“Tell me, what is it you plan to do with your one wild and precious life?”
I used to teach photography to blind and visually impaired students. One student made photographs of the cracked sidewalks at her school and sent them to the superintendent as "proof" of the damage. She included a letter asking for them to be fixed. "Since you are sighted," she wrote, "you may not notice these cracks. They are a big problem since my walking cane gets stuck."

I want to notice all the cracks in my world – the prejudice I still have about cultures I don't understand, the arrogance that I know anything with certainty, and the privilege I have by virtue of my skin color, gender, and Harvard education. Sometimes the cracks seems small and easy to overlook – saying people's names incorrectly, not giving thanks before a meal, forgetting my mom's birthday (she'd say that was a big crack), and being too judgmental of others. Sometimes the cracks are obvious – if I pay attention.

My calling in life is to use my skills as a media artist, entrepreneur, and leader to help everyone notice the cracks, because there are many.

April 2006: Reflections on my essay from 2002

My original Portrait Project essay told of cracks in the sidewalk captured by a blind photographer. Since 1994, I only thought about this story occasionally. After writing my essay, the "cracked sidewalks" became a pivotal metaphor that helped me define my calling in the world.

The story of the cracked sidewalk also had a very concrete impact after I graduated - it led me to publish a book of the photography by the blind and visually impaired students whom I had taught in the early 1990s. Chronicle Books will release the book in the Spring of 2007, which is entitled Seeing Beyond Sight: Photography by Blind Teenagers.

I find myself today working in the "cracks" between worlds - mostly between for profits and nonprofits, trying to blend the best from each. I am the Chief Strategist for KaBOOM! - which envisions a great place to play within walking distance of every child in America. KaBOOM! earns 90% of its $20 million budget through earned-income activities with partners such as The Home Depot. I believe this sort of social enterprise work can have a tremendous impact on the non-profit sector, making organizations more sustainable and scalable.

As I read my Portrait Project essay, I realize that I'm mostly doing what I want to be doing.

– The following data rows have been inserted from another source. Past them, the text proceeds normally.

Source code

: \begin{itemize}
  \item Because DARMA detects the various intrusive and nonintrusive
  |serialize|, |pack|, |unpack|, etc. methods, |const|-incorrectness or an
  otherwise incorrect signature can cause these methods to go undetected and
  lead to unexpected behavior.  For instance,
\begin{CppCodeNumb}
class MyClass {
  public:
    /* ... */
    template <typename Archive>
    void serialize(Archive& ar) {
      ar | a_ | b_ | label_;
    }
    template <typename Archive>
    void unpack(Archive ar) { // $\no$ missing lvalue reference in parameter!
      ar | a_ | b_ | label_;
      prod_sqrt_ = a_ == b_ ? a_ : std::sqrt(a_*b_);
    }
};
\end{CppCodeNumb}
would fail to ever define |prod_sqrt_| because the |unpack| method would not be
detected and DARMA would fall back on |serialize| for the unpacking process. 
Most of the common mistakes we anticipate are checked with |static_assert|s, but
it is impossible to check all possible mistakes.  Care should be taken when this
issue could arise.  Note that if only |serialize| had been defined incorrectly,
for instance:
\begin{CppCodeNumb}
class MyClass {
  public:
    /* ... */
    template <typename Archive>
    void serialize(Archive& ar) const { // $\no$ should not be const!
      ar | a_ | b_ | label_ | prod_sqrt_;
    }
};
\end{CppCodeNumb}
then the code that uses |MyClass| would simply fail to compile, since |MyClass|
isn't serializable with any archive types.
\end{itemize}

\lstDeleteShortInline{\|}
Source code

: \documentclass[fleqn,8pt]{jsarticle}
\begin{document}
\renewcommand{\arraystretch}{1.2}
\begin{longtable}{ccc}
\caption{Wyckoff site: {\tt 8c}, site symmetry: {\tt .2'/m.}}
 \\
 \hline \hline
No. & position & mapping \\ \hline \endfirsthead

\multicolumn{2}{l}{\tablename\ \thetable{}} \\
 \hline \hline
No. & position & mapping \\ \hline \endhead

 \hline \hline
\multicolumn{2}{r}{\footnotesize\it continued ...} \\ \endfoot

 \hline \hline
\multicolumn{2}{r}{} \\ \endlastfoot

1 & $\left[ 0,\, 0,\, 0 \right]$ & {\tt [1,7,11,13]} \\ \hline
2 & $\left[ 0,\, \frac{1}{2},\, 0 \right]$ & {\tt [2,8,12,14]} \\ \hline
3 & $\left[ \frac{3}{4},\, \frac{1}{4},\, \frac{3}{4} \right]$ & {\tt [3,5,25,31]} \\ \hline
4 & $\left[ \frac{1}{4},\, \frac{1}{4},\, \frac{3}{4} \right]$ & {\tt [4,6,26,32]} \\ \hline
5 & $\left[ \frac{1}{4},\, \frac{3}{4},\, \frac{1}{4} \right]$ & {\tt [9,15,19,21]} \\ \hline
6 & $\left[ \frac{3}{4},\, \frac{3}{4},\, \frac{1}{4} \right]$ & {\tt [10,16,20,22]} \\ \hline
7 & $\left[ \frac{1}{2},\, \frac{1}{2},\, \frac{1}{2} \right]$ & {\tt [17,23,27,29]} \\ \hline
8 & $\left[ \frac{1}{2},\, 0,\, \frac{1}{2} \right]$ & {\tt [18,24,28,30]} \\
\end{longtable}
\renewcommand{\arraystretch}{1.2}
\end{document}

I'm reminded, though, of my original intention to work more directly within the media and entertainment industry. I have been afraid to depart from the social-enterprise work which has become so familiar and comfortable over the years. I need to re-read my essay more often and take more risks to reach my "calling."

I now live in San Francisco with Mardie Oakes (HBS '02). I told my friends that I would never be one of those people who would meet my wife in grad school - I am happy to be eating my words. She also came to HBS from work in nonprofits. We found ourselves at HBS, together in the cracks between worlds.